→ **What the task asks**: Output the entries below unchanged, except for the pictures.
[[ Records provided open ]]
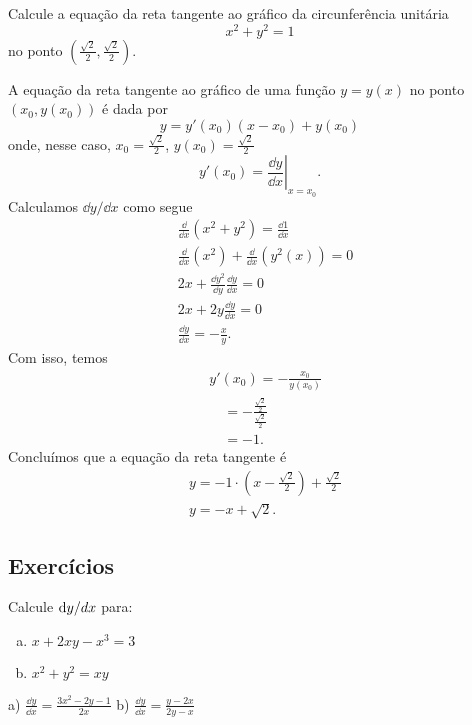 \begin{exeresol}
  Calcule a equação da reta tangente ao gráfico da circunferência unitária
  \begin{equation}
    x^2 + y^2 = 1
  \end{equation}
  no ponto $\displaystyle\left(\frac{\sqrt{2}}{2}, \frac{\sqrt{2}}{2}\right)$.
\end{exeresol}
\begin{resol}
  A equação da reta tangente ao gráfico de uma função $y = y(x)$ no ponto $(x_0, y(x_0))$ é dada por
  \begin{equation}
    y = y'(x_0)(x - x_0) + y(x_0)
  \end{equation}
  onde, nesse caso, $\displaystyle x_0 = \frac{\sqrt{2}}{2}$, $\displaystyle y(x_0) = \frac{\sqrt{2}}{2}$
  \begin{equation}
    y'(x_0) = \left.\frac{\dd y}{\dd x}\right|_{x=x_0}.
  \end{equation}
  Calculamos $\dd y/\dd x$ como segue
  \begin{align}
    & \frac{\dd}{\dd x}\left(x^2+y^2\right) = \frac{\dd 1}{\dd x} \\
    & \frac{\dd}{\dd x}\left(x^2\right) + \frac{\dd}{\dd x}\left(y^2(x)\right) = 0\\
    & 2x + \frac{\dd y^2}{\dd y}\frac{\dd y}{\dd x} = 0\\
    & 2x + 2y\frac{\dd y}{\dd x} = 0\\
    & \frac{\dd y}{\dd x} = -\frac{x}{y}.
  \end{align}
  Com isso, temos
  \begin{align}
    & y'(x_0) = -\frac{x_0}{y(x_0)}\\
    & \text{}\quad = -\frac{\frac{\sqrt{2}}{2}}{\frac{\sqrt{2}}{2}}\\
    & \text{}\quad = -1.
  \end{align}
  Concluímos que a equação da reta tangente é
  \begin{align}
    & y = -1\cdot \left(x - \frac{\sqrt{2}}{2}\right) + \frac{\sqrt{2}}{2}\\
    & y = -x + \sqrt{2}.
  \end{align}
\end{resol}

\subsection{Exercícios}

\begin{exer}
  Calcule $\mathrm{d} y/\\d x$ para:
  \begin{enumerate}[a)]
  \item $x + 2xy - x^3 = 3$
  \item $x^2 + y^2 = xy$
  \end{enumerate}
\end{exer}
\begin{resp}
  a) $\displaystyle \frac{\dd y}{\dd x} = \frac{3x^2 - 2y - 1}{2x}$ b) $\displaystyle \frac{\dd y}{\dd x} = \frac{y - 2x}{2y - x}$
\end{resp}

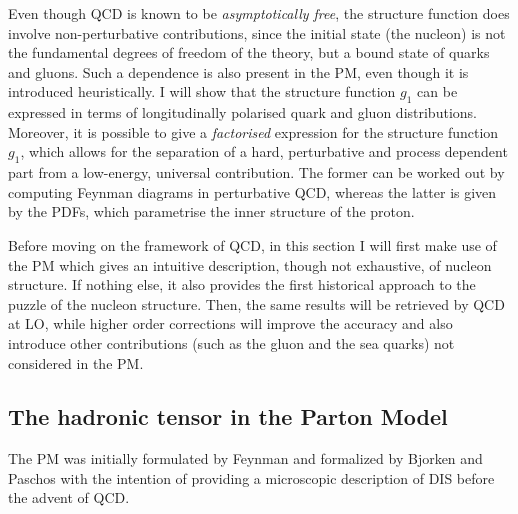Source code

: Even though QCD is known to be \textit{asymptotically free}, the structure function does involve non-perturbative contributions, since the initial state (the nucleon) is not the fundamental degrees of freedom of the theory, but a bound state of quarks and gluons. Such a dependence is also present in the PM, even though it is introduced heuristically. I will show that the structure function $g_1$ can be expressed in terms of longitudinally polarised quark and gluon distributions. Moreover, it is possible to give a \textit{factorised} expression for the structure function $g_1$, which allows for the separation of a hard, perturbative and process dependent part from a low-energy, universal contribution. The former can be worked out by computing Feynman diagrams in perturbative QCD, whereas the latter is given by the PDFs, which parametrise the inner structure of the proton.%

Before moving on the framework of QCD, in this section I will first make use of the PM which gives an intuitive description, though not exhaustive, of nucleon structure. If nothing else, it also provides the first historical approach to the puzzle of the nucleon structure. Then, the same results will be retrieved by QCD at LO, while higher order corrections will improve the accuracy and also introduce other contributions (such as the gluon and the sea quarks) not considered in the PM.


\subsection{The hadronic tensor in the Parton Model}
\label{subsec:PM_hadronic_tensor}
The PM was initially formulated by Feynman \cite{PhysRevLett.23.1415} and formalized by Bjorken and Paschos \cite{PhysRev.185.1975} with the intention of providing a microscopic description of DIS before the advent of QCD.%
[[ Records provided closed ]]
→ **Solution to this task**:
 \begin{exeresol}
  Calcule a equação da reta tangente ao gráfico da circunferência unitária
  \begin{equation}
    x^2 + y^2 = 1
  \end{equation}
  no ponto $\displaystyle\left(\frac{\sqrt{2}}{2}, \frac{\sqrt{2}}{2}\right)$.
\end{exeresol}
\begin{resol}
  A equação da reta tangente ao gráfico de uma função $y = y(x)$ no ponto $(x_0, y(x_0))$ é dada por
  \begin{equation}
    y = y'(x_0)(x - x_0) + y(x_0)
  \end{equation}
  onde, nesse caso, $\displaystyle x_0 = \frac{\sqrt{2}}{2}$, $\displaystyle y(x_0) = \frac{\sqrt{2}}{2}$
  \begin{equation}
    y'(x_0) = \left.\frac{\dd y}{\dd x}\right|_{x=x_0}.
  \end{equation}
  Calculamos $\dd y/\dd x$ como segue
  \begin{align}
    & \frac{\dd}{\dd x}\left(x^2+y^2\right) = \frac{\dd 1}{\dd x} \\
    & \frac{\dd}{\dd x}\left(x^2\right) + \frac{\dd}{\dd x}\left(y^2(x)\right) = 0\\
    & 2x + \frac{\dd y^2}{\dd y}\frac{\dd y}{\dd x} = 0\\
    & 2x + 2y\frac{\dd y}{\dd x} = 0\\
    & \frac{\dd y}{\dd x} = -\frac{x}{y}.
  \end{align}
  Com isso, temos
  \begin{align}
    & y'(x_0) = -\frac{x_0}{y(x_0)}\\
    & \text{}\quad = -\frac{\frac{\sqrt{2}}{2}}{\frac{\sqrt{2}}{2}}\\
    & \text{}\quad = -1.
  \end{align}
  Concluímos que a equação da reta tangente é
  \begin{align}
    & y = -1\cdot \left(x - \frac{\sqrt{2}}{2}\right) + \frac{\sqrt{2}}{2}\\
    & y = -x + \sqrt{2}.
  \end{align}
\end{resol}

\subsection{Exercícios}

\begin{exer}
  Calcule $\mathrm{d} y/\\d x$ para:
  \begin{enumerate}[a)]
  \item $x + 2xy - x^3 = 3$
  \item $x^2 + y^2 = xy$
  \end{enumerate}
\end{exer}
\begin{resp}
  a) $\displaystyle \frac{\dd y}{\dd x} = \frac{3x^2 - 2y - 1}{2x}$ b) $\displaystyle \frac{\dd y}{\dd x} = \frac{y - 2x}{2y - x}$
\end{resp}

Source code

: Even though QCD is known to be \textit{asymptotically free}, the structure function does involve non-perturbative contributions, since the initial state (the nucleon) is not the fundamental degrees of freedom of the theory, but a bound state of quarks and gluons. Such a dependence is also present in the PM, even though it is introduced heuristically. I will show that the structure function $g_1$ can be expressed in terms of longitudinally polarised quark and gluon distributions. Moreover, it is possible to give a \textit{factorised} expression for the structure function $g_1$, which allows for the separation of a hard, perturbative and process dependent part from a low-energy, universal contribution. The former can be worked out by computing Feynman diagrams in perturbative QCD, whereas the latter is given by the PDFs, which parametrise the inner structure of the proton.%

Before moving on the framework of QCD, in this section I will first make use of the PM which gives an intuitive description, though not exhaustive, of nucleon structure. If nothing else, it also provides the first historical approach to the puzzle of the nucleon structure. Then, the same results will be retrieved by QCD at LO, while higher order corrections will improve the accuracy and also introduce other contributions (such as the gluon and the sea quarks) not considered in the PM.


\subsection{The hadronic tensor in the Parton Model}
\label{subsec:PM_hadronic_tensor}
The PM was initially formulated by Feynman \cite{PhysRevLett.23.1415} and formalized by Bjorken and Paschos \cite{PhysRev.185.1975} with the intention of providing a microscopic description of DIS before the advent of QCD.%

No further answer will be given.